Contra esa centralidad de un individuo autosuficiente asociado a la libertad abstracta del mercado, es contra la que dirigió sus dardos críticos de Benoist en una época, ya más próxima a la nuestra, en la que el peligro para el capital no era la revolución obrera sino la propia descomposición del sistema ante su tendencia a la autofagia. La derecha que expresa de Benoist, reminiscencias de la antigua derecha antimodernista francesa de finales del XIX y principios del XX y que se lleva más o menos con el Frente Nacional, está convencida de que este es su tiempo, que ella es la única que puede garantizar la continuidad material y metafísica de Occidente. Y para ello, no duda en echar mano de una crítica anti neoliberal que se ajusta a los cánones de un cierto anticapitalismo asociado a un neokeynesianismo de raíz etno-nacional.
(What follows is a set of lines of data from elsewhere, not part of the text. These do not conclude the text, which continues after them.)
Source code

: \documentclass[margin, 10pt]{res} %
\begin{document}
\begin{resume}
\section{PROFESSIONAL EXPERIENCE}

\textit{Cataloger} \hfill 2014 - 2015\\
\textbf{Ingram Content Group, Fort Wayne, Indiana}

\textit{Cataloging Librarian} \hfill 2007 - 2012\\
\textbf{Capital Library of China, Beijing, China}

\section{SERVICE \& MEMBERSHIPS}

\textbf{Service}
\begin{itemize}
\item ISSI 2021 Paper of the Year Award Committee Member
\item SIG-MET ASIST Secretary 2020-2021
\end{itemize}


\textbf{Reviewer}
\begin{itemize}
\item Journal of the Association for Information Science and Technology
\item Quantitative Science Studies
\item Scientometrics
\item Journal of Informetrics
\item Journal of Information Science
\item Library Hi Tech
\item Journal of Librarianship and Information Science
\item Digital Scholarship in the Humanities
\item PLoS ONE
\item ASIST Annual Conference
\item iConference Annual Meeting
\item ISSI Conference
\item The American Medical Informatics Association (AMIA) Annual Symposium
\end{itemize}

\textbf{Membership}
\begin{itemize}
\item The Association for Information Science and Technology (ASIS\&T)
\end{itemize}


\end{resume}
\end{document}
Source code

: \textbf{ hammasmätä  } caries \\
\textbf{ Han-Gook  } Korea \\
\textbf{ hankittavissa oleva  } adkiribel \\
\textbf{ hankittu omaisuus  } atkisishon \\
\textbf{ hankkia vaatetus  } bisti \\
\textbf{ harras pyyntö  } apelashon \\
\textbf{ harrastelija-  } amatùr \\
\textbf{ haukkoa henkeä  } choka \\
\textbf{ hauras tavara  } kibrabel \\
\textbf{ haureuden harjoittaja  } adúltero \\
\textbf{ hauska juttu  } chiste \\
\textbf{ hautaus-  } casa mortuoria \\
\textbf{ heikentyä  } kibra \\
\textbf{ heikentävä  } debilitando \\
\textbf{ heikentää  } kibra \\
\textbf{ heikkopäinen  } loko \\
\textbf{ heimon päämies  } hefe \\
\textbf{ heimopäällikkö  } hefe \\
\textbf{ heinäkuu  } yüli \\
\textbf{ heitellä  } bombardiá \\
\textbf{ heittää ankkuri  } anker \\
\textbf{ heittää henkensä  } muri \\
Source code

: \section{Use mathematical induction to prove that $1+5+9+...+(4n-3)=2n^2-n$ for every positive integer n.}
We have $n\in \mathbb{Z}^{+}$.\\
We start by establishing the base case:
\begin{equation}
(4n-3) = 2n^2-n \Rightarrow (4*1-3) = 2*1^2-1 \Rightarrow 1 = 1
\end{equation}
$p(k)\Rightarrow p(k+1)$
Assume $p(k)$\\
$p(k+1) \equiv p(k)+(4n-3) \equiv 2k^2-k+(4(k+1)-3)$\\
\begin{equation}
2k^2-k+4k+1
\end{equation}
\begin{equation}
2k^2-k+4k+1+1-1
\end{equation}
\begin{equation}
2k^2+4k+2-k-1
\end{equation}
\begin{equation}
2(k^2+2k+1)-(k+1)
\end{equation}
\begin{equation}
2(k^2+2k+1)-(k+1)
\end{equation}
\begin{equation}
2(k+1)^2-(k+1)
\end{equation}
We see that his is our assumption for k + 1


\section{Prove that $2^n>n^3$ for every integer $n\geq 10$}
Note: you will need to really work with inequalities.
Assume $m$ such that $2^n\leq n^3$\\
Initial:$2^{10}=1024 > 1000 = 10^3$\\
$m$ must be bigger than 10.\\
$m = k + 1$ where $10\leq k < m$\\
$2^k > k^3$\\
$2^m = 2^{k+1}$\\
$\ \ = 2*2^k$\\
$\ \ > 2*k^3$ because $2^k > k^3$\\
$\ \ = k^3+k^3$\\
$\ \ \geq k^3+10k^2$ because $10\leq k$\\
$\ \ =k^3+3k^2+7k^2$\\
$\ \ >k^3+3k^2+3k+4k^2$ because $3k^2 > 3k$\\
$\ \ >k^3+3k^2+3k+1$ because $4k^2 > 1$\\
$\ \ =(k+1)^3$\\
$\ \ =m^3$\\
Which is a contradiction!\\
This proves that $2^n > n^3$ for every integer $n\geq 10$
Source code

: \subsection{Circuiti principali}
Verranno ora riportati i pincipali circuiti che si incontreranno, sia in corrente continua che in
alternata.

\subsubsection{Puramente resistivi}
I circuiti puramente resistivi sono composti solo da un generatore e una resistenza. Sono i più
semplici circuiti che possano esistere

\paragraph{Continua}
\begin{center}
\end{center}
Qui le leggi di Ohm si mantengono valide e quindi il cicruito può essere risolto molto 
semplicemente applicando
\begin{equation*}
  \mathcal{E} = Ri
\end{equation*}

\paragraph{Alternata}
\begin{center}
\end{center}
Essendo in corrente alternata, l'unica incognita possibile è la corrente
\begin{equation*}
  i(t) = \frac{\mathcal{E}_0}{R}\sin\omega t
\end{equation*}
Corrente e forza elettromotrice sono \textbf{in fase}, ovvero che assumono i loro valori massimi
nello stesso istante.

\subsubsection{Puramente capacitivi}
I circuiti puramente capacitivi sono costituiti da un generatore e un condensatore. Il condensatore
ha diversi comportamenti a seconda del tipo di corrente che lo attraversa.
Lo cito a de Benoist, a su vez publicado en castellano por la revista online Nomos que responde –como su nombre lo indica– a una raíz filosófico política schmitiano-católica y nacional-popular de derecha, porque hay en esa corriente –débil entre nosotros pero muy fuerte en Europa, de Francia a Hungría, de Gran Bretaña a Italia, de España a Polonia– una amenaza de encontrar una salida autoritaria a la profunda crisis desencadenada por el Covid-19. Pecaríamos de ingenuos si no le prestásemos atención a esas corrientes que, por comodidad, llamamos neofascistas o de extrema derecha[2], en un momento del capitalismo en el que todo amenaza con derrumbarse, en especial lo que queda de democracia en nuestras sociedades.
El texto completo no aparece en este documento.